Directions for this task: Go through the data and report each line that holds the string "true".

Given information:

▽

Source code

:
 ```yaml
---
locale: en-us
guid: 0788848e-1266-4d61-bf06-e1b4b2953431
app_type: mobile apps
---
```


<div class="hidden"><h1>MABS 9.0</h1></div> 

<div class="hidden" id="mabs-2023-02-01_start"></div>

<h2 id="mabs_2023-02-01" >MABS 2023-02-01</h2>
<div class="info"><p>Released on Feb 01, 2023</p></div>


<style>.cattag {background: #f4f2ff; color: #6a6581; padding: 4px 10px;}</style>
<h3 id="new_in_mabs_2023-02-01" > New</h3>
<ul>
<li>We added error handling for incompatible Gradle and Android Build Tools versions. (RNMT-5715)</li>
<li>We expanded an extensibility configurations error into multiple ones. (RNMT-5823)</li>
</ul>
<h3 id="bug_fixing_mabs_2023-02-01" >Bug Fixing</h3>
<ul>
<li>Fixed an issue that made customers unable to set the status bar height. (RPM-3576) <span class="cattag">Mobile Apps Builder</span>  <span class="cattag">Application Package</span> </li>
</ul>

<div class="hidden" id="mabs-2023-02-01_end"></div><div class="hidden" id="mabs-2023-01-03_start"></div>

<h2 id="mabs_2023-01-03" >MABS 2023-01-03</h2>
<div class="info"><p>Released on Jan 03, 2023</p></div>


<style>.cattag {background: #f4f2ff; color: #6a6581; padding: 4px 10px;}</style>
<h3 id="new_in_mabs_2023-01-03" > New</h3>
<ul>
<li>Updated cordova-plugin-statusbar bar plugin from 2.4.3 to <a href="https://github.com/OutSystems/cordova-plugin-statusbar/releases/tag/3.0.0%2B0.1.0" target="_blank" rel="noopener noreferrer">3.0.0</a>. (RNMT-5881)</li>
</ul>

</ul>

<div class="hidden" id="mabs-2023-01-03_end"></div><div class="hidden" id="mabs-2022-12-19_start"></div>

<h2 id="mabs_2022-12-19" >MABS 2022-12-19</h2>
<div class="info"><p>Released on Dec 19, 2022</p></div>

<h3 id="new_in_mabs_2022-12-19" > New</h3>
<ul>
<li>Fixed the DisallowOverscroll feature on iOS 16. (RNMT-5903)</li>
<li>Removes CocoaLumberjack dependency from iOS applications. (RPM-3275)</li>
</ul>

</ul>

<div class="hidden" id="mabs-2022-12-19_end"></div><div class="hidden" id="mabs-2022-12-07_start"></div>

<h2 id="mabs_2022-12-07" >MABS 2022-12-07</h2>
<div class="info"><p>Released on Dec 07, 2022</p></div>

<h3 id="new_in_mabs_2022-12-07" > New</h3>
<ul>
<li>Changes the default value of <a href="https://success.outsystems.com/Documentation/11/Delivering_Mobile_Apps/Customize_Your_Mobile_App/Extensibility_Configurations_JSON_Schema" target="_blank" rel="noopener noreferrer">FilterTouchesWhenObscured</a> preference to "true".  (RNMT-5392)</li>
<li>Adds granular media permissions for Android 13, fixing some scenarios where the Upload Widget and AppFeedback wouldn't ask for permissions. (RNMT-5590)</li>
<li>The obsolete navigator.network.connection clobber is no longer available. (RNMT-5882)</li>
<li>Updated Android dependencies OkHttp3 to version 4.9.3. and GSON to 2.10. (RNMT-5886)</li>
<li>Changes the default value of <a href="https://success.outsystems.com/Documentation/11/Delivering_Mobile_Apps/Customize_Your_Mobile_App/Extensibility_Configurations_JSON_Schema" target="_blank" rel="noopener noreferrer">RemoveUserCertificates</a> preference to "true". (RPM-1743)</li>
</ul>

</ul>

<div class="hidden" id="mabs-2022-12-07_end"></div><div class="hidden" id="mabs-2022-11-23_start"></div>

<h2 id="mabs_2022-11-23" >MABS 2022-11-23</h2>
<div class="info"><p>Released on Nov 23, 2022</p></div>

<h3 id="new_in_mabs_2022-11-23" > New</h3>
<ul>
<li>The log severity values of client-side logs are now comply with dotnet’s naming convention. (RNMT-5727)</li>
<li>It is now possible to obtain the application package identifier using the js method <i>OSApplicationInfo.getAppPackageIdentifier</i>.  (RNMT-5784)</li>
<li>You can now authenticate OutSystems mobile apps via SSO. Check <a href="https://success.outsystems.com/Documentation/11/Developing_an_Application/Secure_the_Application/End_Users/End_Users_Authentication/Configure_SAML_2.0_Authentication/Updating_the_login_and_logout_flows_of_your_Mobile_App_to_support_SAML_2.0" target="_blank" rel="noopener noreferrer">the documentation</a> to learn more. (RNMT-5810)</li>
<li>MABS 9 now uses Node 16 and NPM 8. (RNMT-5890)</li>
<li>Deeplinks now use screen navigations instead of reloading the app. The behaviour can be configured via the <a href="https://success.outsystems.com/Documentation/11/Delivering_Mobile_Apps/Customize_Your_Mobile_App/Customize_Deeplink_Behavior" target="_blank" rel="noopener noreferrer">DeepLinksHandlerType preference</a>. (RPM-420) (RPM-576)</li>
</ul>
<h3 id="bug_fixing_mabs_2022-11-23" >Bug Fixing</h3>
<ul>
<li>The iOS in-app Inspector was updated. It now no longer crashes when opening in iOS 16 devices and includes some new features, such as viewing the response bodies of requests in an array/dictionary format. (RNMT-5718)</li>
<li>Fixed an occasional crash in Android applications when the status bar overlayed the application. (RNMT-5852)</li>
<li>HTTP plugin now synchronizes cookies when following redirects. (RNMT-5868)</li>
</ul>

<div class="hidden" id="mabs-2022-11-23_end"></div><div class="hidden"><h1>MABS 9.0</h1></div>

△

Task result:
<li>Changes the default value of <a href="https://success.outsystems.com/Documentation/11/Delivering_Mobile_Apps/Customize_Your_Mobile_App/Extensibility_Configurations_JSON_Schema" target="_blank" rel="noopener noreferrer">FilterTouchesWhenObscured</a> preference to "true".  (RNMT-5392)</li>
<li>Changes the default value of <a href="https://success.outsystems.com/Documentation/11/Delivering_Mobile_Apps/Customize_Your_Mobile_App/Extensibility_Configurations_JSON_Schema" target="_blank" rel="noopener noreferrer">RemoveUserCertificates</a> preference to "true". (RPM-1743)</li>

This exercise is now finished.